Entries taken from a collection
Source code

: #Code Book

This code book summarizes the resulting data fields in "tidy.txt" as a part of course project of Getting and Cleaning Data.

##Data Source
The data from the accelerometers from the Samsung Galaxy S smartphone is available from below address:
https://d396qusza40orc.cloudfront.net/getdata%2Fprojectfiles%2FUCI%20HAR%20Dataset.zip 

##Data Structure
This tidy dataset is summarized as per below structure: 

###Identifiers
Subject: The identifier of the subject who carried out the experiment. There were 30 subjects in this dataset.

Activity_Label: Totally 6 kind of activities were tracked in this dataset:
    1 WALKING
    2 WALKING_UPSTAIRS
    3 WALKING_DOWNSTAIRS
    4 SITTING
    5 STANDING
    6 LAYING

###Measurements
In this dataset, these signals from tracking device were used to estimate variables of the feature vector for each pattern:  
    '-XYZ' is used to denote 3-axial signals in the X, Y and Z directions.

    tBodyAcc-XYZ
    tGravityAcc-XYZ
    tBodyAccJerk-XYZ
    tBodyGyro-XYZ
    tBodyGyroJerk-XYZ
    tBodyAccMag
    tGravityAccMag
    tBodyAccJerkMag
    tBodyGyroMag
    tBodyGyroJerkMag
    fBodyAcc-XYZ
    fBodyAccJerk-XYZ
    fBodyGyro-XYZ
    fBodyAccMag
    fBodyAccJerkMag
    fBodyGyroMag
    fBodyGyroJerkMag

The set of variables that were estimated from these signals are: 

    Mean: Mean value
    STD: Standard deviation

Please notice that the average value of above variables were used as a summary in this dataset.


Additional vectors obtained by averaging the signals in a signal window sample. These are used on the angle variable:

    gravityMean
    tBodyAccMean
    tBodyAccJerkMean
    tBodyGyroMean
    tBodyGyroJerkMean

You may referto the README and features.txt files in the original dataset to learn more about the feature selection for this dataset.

THE TASK: Quote the records above from their first line through the line containing "STD: Standard deviation", both ends included.

RESULT BELOW:
Source code

: #Code Book

This code book summarizes the resulting data fields in "tidy.txt" as a part of course project of Getting and Cleaning Data.

##Data Source
The data from the accelerometers from the Samsung Galaxy S smartphone is available from below address:
https://d396qusza40orc.cloudfront.net/getdata%2Fprojectfiles%2FUCI%20HAR%20Dataset.zip 

##Data Structure
This tidy dataset is summarized as per below structure: 

###Identifiers
Subject: The identifier of the subject who carried out the experiment. There were 30 subjects in this dataset.

Activity_Label: Totally 6 kind of activities were tracked in this dataset:
    1 WALKING
    2 WALKING_UPSTAIRS
    3 WALKING_DOWNSTAIRS
    4 SITTING
    5 STANDING
    6 LAYING

###Measurements
In this dataset, these signals from tracking device were used to estimate variables of the feature vector for each pattern:  
    '-XYZ' is used to denote 3-axial signals in the X, Y and Z directions.

    tBodyAcc-XYZ
    tGravityAcc-XYZ
    tBodyAccJerk-XYZ
    tBodyGyro-XYZ
    tBodyGyroJerk-XYZ
    tBodyAccMag
    tGravityAccMag
    tBodyAccJerkMag
    tBodyGyroMag
    tBodyGyroJerkMag
    fBodyAcc-XYZ
    fBodyAccJerk-XYZ
    fBodyGyro-XYZ
    fBodyAccMag
    fBodyAccJerkMag
    fBodyGyroMag
    fBodyGyroJerkMag

The set of variables that were estimated from these signals are: 

    Mean: Mean value
    STD: Standard deviation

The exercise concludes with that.